▶ _BRIEF_
Please restate, word for word, the lines below that begin at the one with "- **Быстрые выплаты**: Эти" and end at the one with "### Заключение". Leave out all other lines.

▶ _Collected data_
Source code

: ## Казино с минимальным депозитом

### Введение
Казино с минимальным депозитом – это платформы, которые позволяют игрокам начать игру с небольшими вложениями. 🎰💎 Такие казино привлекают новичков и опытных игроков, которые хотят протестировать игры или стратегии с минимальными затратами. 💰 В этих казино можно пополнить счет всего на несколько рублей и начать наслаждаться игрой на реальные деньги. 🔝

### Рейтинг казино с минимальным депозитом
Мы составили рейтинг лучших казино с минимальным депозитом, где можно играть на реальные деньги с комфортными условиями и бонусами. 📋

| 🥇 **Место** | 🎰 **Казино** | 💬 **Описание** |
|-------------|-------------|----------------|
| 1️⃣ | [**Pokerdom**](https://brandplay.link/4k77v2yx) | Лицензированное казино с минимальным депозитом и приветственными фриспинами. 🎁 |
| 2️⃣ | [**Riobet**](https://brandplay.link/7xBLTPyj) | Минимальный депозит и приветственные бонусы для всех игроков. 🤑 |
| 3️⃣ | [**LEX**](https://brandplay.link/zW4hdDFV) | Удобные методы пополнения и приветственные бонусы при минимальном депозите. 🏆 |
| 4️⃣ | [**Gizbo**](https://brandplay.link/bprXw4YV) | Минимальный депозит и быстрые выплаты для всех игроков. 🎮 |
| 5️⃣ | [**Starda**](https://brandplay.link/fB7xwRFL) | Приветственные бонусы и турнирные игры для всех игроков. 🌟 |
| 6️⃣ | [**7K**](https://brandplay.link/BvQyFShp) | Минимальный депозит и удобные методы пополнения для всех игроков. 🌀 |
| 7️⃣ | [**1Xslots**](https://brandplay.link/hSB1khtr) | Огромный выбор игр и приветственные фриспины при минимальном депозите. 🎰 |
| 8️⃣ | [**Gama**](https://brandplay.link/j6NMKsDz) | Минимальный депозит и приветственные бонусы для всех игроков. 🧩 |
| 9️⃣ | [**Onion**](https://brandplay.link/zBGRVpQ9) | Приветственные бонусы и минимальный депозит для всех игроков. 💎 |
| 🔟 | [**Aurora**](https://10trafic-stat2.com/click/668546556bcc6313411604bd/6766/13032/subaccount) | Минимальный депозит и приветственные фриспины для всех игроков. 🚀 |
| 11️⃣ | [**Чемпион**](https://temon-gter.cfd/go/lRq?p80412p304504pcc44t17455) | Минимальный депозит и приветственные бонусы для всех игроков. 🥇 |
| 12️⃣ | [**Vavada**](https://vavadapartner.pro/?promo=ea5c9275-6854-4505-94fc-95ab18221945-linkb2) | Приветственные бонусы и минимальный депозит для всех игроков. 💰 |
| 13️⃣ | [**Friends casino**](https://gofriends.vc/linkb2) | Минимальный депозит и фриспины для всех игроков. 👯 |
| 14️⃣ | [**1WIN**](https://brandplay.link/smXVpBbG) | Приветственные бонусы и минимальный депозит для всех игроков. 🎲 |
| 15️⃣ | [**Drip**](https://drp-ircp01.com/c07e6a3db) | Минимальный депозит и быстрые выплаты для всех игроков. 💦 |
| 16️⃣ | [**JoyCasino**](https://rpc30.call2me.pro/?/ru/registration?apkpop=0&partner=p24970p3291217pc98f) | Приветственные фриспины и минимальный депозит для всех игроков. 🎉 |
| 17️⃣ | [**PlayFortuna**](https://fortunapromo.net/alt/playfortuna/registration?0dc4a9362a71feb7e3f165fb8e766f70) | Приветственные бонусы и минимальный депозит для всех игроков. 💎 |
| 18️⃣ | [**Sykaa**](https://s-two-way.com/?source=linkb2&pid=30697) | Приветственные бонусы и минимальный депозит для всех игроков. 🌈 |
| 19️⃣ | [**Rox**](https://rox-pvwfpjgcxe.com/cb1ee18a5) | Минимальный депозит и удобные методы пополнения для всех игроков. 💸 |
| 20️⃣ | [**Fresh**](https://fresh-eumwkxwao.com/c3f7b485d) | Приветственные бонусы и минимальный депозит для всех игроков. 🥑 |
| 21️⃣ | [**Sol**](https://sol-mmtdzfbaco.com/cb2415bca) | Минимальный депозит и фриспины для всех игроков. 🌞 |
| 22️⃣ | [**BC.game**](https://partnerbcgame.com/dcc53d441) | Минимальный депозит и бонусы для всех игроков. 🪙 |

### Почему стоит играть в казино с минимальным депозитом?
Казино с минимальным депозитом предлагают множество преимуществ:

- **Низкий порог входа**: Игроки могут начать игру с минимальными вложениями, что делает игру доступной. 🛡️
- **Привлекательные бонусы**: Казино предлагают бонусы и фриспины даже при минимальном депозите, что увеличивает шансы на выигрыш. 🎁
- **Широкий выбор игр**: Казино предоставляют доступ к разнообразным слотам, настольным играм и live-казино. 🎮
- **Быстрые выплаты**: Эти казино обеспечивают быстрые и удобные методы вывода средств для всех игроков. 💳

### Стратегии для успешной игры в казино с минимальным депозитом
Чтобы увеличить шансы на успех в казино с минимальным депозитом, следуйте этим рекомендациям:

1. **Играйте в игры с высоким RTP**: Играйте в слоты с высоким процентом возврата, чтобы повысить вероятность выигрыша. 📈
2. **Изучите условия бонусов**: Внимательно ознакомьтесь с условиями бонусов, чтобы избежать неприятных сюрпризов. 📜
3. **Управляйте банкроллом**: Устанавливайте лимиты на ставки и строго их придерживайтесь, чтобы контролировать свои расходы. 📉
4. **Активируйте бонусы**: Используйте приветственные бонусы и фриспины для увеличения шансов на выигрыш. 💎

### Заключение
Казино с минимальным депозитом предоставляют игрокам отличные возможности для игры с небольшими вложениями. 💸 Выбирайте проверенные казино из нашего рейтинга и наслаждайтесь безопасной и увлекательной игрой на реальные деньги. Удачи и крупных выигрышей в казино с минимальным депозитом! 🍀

▶ _ANSWER TO THIS TASK_
- **Быстрые выплаты**: Эти казино обеспечивают быстрые и удобные методы вывода средств для всех игроков. 💳

### Стратегии для успешной игры в казино с минимальным депозитом
Чтобы увеличить шансы на успех в казино с минимальным депозитом, следуйте этим рекомендациям:

1. **Играйте в игры с высоким RTP**: Играйте в слоты с высоким процентом возврата, чтобы повысить вероятность выигрыша. 📈
2. **Изучите условия бонусов**: Внимательно ознакомьтесь с условиями бонусов, чтобы избежать неприятных сюрпризов. 📜
3. **Управляйте банкроллом**: Устанавливайте лимиты на ставки и строго их придерживайтесь, чтобы контролировать свои расходы. 📉
4. **Активируйте бонусы**: Используйте приветственные бонусы и фриспины для увеличения шансов на выигрыш. 💎

### Заключение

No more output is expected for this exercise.